• _What you should do_: Set down the entries below once more, precisely as they stand.

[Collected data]

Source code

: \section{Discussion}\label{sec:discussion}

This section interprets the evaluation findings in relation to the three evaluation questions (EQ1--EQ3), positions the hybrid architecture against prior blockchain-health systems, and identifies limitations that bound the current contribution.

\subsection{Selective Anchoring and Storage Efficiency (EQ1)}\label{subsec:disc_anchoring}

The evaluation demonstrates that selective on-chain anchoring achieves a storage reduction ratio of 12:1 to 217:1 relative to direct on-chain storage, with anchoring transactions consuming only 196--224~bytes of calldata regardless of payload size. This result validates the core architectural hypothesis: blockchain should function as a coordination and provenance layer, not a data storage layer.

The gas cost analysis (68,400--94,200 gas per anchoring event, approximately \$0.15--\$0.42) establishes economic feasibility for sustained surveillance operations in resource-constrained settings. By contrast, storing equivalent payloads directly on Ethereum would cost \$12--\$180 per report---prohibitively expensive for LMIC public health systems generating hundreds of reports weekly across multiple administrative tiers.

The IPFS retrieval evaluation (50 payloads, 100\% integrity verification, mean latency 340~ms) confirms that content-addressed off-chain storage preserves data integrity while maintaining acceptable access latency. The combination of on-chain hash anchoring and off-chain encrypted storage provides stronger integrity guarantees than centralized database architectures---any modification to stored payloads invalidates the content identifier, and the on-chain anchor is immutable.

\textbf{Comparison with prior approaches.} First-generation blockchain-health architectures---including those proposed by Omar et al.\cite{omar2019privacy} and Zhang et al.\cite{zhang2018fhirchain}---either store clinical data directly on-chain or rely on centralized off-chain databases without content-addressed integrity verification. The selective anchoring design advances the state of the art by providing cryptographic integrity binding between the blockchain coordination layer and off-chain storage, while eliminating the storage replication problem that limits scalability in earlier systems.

• _Result for this task_:
Source code

: \section{Discussion}\label{sec:discussion}

This section interprets the evaluation findings in relation to the three evaluation questions (EQ1--EQ3), positions the hybrid architecture against prior blockchain-health systems, and identifies limitations that bound the current contribution.

\subsection{Selective Anchoring and Storage Efficiency (EQ1)}\label{subsec:disc_anchoring}

The evaluation demonstrates that selective on-chain anchoring achieves a storage reduction ratio of 12:1 to 217:1 relative to direct on-chain storage, with anchoring transactions consuming only 196--224~bytes of calldata regardless of payload size. This result validates the core architectural hypothesis: blockchain should function as a coordination and provenance layer, not a data storage layer.

The gas cost analysis (68,400--94,200 gas per anchoring event, approximately \$0.15--\$0.42) establishes economic feasibility for sustained surveillance operations in resource-constrained settings. By contrast, storing equivalent payloads directly on Ethereum would cost \$12--\$180 per report---prohibitively expensive for LMIC public health systems generating hundreds of reports weekly across multiple administrative tiers.

The IPFS retrieval evaluation (50 payloads, 100\% integrity verification, mean latency 340~ms) confirms that content-addressed off-chain storage preserves data integrity while maintaining acceptable access latency. The combination of on-chain hash anchoring and off-chain encrypted storage provides stronger integrity guarantees than centralized database architectures---any modification to stored payloads invalidates the content identifier, and the on-chain anchor is immutable.

\textbf{Comparison with prior approaches.} First-generation blockchain-health architectures---including those proposed by Omar et al.\cite{omar2019privacy} and Zhang et al.\cite{zhang2018fhirchain}---either store clinical data directly on-chain or rely on centralized off-chain databases without content-addressed integrity verification. The selective anchoring design advances the state of the art by providing cryptographic integrity binding between the blockchain coordination layer and off-chain storage, while eliminating the storage replication problem that limits scalability in earlier systems.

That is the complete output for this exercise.